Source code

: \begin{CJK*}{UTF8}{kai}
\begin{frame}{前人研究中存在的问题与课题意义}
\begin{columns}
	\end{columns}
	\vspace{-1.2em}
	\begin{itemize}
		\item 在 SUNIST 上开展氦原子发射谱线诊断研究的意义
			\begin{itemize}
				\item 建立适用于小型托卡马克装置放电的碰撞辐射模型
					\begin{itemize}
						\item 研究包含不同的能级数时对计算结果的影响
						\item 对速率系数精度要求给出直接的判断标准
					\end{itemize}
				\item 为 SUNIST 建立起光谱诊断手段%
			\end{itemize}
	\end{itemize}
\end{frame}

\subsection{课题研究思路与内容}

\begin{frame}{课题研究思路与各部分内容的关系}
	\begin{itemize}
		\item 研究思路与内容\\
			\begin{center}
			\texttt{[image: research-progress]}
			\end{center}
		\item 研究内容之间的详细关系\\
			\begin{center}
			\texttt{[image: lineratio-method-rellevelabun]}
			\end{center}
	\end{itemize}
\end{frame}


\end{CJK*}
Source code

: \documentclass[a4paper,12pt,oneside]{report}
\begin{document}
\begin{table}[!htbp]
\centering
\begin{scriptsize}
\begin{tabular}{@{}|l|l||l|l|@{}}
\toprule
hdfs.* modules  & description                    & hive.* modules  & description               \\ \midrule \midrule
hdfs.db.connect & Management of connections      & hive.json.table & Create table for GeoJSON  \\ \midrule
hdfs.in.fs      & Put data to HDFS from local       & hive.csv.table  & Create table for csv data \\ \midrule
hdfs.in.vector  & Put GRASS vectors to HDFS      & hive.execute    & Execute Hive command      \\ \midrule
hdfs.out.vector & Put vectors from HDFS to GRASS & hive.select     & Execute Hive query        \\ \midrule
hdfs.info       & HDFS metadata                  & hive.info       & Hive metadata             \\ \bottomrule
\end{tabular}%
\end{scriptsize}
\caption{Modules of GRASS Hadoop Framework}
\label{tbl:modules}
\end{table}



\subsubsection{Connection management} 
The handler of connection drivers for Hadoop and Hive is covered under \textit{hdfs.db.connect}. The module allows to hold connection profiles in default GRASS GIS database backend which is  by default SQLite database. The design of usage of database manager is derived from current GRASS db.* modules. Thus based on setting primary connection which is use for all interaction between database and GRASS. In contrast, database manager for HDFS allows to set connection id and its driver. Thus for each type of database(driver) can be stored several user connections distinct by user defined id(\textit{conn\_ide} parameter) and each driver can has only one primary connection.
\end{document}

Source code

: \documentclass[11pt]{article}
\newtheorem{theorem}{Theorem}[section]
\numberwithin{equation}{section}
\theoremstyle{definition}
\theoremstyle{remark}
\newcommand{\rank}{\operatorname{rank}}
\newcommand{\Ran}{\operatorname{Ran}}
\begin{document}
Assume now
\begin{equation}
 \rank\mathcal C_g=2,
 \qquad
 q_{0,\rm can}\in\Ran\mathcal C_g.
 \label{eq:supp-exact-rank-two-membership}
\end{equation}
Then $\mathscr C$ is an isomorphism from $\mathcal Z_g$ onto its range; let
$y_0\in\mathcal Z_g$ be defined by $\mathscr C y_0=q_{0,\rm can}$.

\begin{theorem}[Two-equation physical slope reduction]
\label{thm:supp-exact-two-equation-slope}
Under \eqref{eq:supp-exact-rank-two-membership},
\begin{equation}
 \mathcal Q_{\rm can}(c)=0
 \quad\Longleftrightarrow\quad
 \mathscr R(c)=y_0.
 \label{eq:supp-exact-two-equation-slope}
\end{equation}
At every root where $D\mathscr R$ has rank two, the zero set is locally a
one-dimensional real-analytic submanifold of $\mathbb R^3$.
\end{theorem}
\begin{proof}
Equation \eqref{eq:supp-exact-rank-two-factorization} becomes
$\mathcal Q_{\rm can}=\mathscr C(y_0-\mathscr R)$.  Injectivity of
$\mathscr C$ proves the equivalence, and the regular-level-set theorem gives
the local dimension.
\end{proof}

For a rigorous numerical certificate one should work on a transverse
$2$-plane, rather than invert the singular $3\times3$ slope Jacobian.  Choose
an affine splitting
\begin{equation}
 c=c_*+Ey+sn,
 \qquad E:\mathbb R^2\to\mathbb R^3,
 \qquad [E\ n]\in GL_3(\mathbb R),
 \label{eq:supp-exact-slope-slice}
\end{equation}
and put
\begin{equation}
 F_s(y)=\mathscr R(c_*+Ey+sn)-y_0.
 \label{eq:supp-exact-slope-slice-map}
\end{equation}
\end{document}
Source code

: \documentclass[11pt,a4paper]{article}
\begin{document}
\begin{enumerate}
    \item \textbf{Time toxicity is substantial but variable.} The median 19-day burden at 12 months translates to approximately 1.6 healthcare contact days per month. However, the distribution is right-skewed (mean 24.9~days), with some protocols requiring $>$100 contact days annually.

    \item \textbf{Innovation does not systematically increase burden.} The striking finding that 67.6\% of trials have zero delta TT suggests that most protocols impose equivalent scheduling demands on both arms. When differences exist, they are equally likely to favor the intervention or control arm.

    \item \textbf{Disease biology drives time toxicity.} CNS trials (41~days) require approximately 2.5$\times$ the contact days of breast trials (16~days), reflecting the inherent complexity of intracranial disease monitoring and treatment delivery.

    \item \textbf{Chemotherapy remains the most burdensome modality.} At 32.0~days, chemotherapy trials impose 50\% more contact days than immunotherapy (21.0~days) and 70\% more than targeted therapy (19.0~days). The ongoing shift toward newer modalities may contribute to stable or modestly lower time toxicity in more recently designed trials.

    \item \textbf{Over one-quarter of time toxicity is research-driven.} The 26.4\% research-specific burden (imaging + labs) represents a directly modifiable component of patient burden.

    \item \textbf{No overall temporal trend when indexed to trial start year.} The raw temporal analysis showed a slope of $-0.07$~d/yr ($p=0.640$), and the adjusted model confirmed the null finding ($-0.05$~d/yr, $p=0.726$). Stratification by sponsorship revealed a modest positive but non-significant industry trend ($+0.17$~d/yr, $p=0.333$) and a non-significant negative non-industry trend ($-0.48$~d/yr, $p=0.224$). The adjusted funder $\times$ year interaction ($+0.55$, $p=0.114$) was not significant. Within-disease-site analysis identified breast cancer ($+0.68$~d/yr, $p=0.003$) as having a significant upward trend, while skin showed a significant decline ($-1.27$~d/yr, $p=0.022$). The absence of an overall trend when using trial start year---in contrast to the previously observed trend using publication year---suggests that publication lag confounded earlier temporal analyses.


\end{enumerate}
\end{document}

################

• Instructions to follow
This exercise requires an exact copy of all the records.

• The completed task
Source code

: \begin{CJK*}{UTF8}{kai}
\begin{frame}{前人研究中存在的问题与课题意义}
\begin{columns}
	\end{columns}
	\vspace{-1.2em}
	\begin{itemize}
		\item 在 SUNIST 上开展氦原子发射谱线诊断研究的意义
			\begin{itemize}
				\item 建立适用于小型托卡马克装置放电的碰撞辐射模型
					\begin{itemize}
						\item 研究包含不同的能级数时对计算结果的影响
						\item 对速率系数精度要求给出直接的判断标准
					\end{itemize}
				\item 为 SUNIST 建立起光谱诊断手段%
			\end{itemize}
	\end{itemize}
\end{frame}

\subsection{课题研究思路与内容}

\begin{frame}{课题研究思路与各部分内容的关系}
	\begin{itemize}
		\item 研究思路与内容\\
			\begin{center}
			\texttt{[image: research-progress]}
			\end{center}
		\item 研究内容之间的详细关系\\
			\begin{center}
			\texttt{[image: lineratio-method-rellevelabun]}
			\end{center}
	\end{itemize}
\end{frame}


\end{CJK*}
Source code

: \documentclass[a4paper,12pt,oneside]{report}
\begin{document}
\begin{table}[!htbp]
\centering
\begin{scriptsize}
\begin{tabular}{@{}|l|l||l|l|@{}}
\toprule
hdfs.* modules  & description                    & hive.* modules  & description               \\ \midrule \midrule
hdfs.db.connect & Management of connections      & hive.json.table & Create table for GeoJSON  \\ \midrule
hdfs.in.fs      & Put data to HDFS from local       & hive.csv.table  & Create table for csv data \\ \midrule
hdfs.in.vector  & Put GRASS vectors to HDFS      & hive.execute    & Execute Hive command      \\ \midrule
hdfs.out.vector & Put vectors from HDFS to GRASS & hive.select     & Execute Hive query        \\ \midrule
hdfs.info       & HDFS metadata                  & hive.info       & Hive metadata             \\ \bottomrule
\end{tabular}%
\end{scriptsize}
\caption{Modules of GRASS Hadoop Framework}
\label{tbl:modules}
\end{table}



\subsubsection{Connection management} 
The handler of connection drivers for Hadoop and Hive is covered under \textit{hdfs.db.connect}. The module allows to hold connection profiles in default GRASS GIS database backend which is  by default SQLite database. The design of usage of database manager is derived from current GRASS db.* modules. Thus based on setting primary connection which is use for all interaction between database and GRASS. In contrast, database manager for HDFS allows to set connection id and its driver. Thus for each type of database(driver) can be stored several user connections distinct by user defined id(\textit{conn\_ide} parameter) and each driver can has only one primary connection.
\end{document}

Source code

: \documentclass[11pt]{article}
\newtheorem{theorem}{Theorem}[section]
\numberwithin{equation}{section}
\theoremstyle{definition}
\theoremstyle{remark}
\newcommand{\rank}{\operatorname{rank}}
\newcommand{\Ran}{\operatorname{Ran}}
\begin{document}
Assume now
\begin{equation}
 \rank\mathcal C_g=2,
 \qquad
 q_{0,\rm can}\in\Ran\mathcal C_g.
 \label{eq:supp-exact-rank-two-membership}
\end{equation}
Then $\mathscr C$ is an isomorphism from $\mathcal Z_g$ onto its range; let
$y_0\in\mathcal Z_g$ be defined by $\mathscr C y_0=q_{0,\rm can}$.

\begin{theorem}[Two-equation physical slope reduction]
\label{thm:supp-exact-two-equation-slope}
Under \eqref{eq:supp-exact-rank-two-membership},
\begin{equation}
 \mathcal Q_{\rm can}(c)=0
 \quad\Longleftrightarrow\quad
 \mathscr R(c)=y_0.
 \label{eq:supp-exact-two-equation-slope}
\end{equation}
At every root where $D\mathscr R$ has rank two, the zero set is locally a
one-dimensional real-analytic submanifold of $\mathbb R^3$.
\end{theorem}
\begin{proof}
Equation \eqref{eq:supp-exact-rank-two-factorization} becomes
$\mathcal Q_{\rm can}=\mathscr C(y_0-\mathscr R)$.  Injectivity of
$\mathscr C$ proves the equivalence, and the regular-level-set theorem gives
the local dimension.
\end{proof}

For a rigorous numerical certificate one should work on a transverse
$2$-plane, rather than invert the singular $3\times3$ slope Jacobian.  Choose
an affine splitting
\begin{equation}
 c=c_*+Ey+sn,
 \qquad E:\mathbb R^2\to\mathbb R^3,
 \qquad [E\ n]\in GL_3(\mathbb R),
 \label{eq:supp-exact-slope-slice}
\end{equation}
and put
\begin{equation}
 F_s(y)=\mathscr R(c_*+Ey+sn)-y_0.
 \label{eq:supp-exact-slope-slice-map}
\end{equation}
\end{document}
Source code

: \documentclass[11pt,a4paper]{article}
\begin{document}
\begin{enumerate}
    \item \textbf{Time toxicity is substantial but variable.} The median 19-day burden at 12 months translates to approximately 1.6 healthcare contact days per month. However, the distribution is right-skewed (mean 24.9~days), with some protocols requiring $>$100 contact days annually.

    \item \textbf{Innovation does not systematically increase burden.} The striking finding that 67.6\% of trials have zero delta TT suggests that most protocols impose equivalent scheduling demands on both arms. When differences exist, they are equally likely to favor the intervention or control arm.

    \item \textbf{Disease biology drives time toxicity.} CNS trials (41~days) require approximately 2.5$\times$ the contact days of breast trials (16~days), reflecting the inherent complexity of intracranial disease monitoring and treatment delivery.

    \item \textbf{Chemotherapy remains the most burdensome modality.} At 32.0~days, chemotherapy trials impose 50\% more contact days than immunotherapy (21.0~days) and 70\% more than targeted therapy (19.0~days). The ongoing shift toward newer modalities may contribute to stable or modestly lower time toxicity in more recently designed trials.

    \item \textbf{Over one-quarter of time toxicity is research-driven.} The 26.4\% research-specific burden (imaging + labs) represents a directly modifiable component of patient burden.

    \item \textbf{No overall temporal trend when indexed to trial start year.} The raw temporal analysis showed a slope of $-0.07$~d/yr ($p=0.640$), and the adjusted model confirmed the null finding ($-0.05$~d/yr, $p=0.726$). Stratification by sponsorship revealed a modest positive but non-significant industry trend ($+0.17$~d/yr, $p=0.333$) and a non-significant negative non-industry trend ($-0.48$~d/yr, $p=0.224$). The adjusted funder $\times$ year interaction ($+0.55$, $p=0.114$) was not significant. Within-disease-site analysis identified breast cancer ($+0.68$~d/yr, $p=0.003$) as having a significant upward trend, while skin showed a significant decline ($-1.27$~d/yr, $p=0.022$). The absence of an overall trend when using trial start year---in contrast to the previously observed trend using publication year---suggests that publication lag confounded earlier temporal analyses.


\end{enumerate}
\end{document}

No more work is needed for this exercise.